Jonathan C. Leatherberry’s practice focuses on public debt offerings and other business transactions, particularly those in the health care industry. He has served as bond counsel in the issuance of more than $5 billion in public bonds to finance hospitals and other health care facilities. He also represents borrowers and underwriters in connection with public offerings of tax-exempt bonds.
Paul S. Maco focuses on federal securities and commodities law, corporate governance and public finance. He is a former Director of the Securities and Exchange Commission's Office of Municipal Securities and a former attorney in the SEC's Division of Enforcement and the SEC's Office of General Counsel. He represents clients before federal regulators on issues of enforcement, regulation and compliance. In addition to domestic markets, Paul advises the UAE Securities and Commodities Authority Board and counsels securities and commodities exchanges in the UAE on regulatory and transactional matters.
W. Glenn Opel’s principal area of practice is financial institutions and finance law. He has served as bond counsel, underwriter's counsel and letter of credit bank counsel in municipal finance transactions involving cities, counties, school districts, universities, municipal utility districts, river and port authorities, regional mobility authorities, and state agencies.
Victoria N. Ozimek assists issuers with the tax aspects of the issuance of tax-exempt and tax credit obligations. She focuses her practice on advising state and local governmental issuers in connection with new money and refunding obligations, but has also worked with multiple issuers in connection with conduit financings. Victoria has also worked with issuers on an ongoing basis to assist them with post-issuance compliance matters.

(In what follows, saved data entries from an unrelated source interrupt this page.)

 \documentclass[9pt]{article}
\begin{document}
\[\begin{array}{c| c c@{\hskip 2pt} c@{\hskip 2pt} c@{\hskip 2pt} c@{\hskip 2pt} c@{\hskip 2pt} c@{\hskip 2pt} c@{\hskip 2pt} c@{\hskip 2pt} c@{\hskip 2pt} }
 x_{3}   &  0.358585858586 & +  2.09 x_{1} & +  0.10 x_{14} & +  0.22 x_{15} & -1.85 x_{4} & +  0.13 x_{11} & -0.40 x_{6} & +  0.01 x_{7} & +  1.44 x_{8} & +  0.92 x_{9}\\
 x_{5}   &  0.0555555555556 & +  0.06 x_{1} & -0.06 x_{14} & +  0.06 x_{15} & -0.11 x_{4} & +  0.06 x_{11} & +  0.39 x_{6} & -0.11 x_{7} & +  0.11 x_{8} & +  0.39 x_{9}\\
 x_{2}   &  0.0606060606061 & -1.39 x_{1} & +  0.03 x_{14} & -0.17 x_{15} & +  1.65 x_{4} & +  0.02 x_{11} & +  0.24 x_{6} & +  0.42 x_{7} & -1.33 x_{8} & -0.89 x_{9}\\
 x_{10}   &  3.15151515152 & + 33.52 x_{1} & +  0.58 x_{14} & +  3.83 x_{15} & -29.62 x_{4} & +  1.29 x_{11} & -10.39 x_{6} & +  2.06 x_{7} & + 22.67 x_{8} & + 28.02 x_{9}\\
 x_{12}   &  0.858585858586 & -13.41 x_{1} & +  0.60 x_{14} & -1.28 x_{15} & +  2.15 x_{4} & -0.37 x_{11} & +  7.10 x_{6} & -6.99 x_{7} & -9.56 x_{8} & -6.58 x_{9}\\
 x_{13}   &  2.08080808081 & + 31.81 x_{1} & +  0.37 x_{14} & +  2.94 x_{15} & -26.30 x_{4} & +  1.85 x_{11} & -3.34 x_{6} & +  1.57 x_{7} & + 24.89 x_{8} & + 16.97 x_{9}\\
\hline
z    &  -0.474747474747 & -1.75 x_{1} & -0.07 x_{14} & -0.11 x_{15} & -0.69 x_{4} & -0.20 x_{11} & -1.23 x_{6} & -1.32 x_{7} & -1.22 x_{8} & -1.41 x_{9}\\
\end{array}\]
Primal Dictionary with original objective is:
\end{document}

George G. Rodriguez focuses on public debt offerings and business transactions, involving the health care industry, single- and multi-family housing, school districts, and a Texas state agency. He has served as bond counsel and underwriters' counsel in connection with public offerings of tax-exempt bonds in conduit financings for the benefit of nonprofit hospitals and financings by school districts, housing finance corporations, and a Texas state agency. He has also advised clients on federal income tax matters with respect to tax-exempt bonds, corporate and securities laws, interest rate swaps, and fiduciary obligations of indenture trustees.
Barron F. Wallace focuses on public finance, urban infrastructure and transportation development, state legislative matters, and public/private partnerships. He has experience in traditional municipal finance, tax increment financing, urban infrastructure and redevelopment, and structuring public/private joint ventures. He has served as bond counsel for cities, counties, state agencies, and special districts, including local government corporations. In addition to bond counsel engagements, he also represents investment banking firms as underwriters counsel in bond and interest rate swap transactions.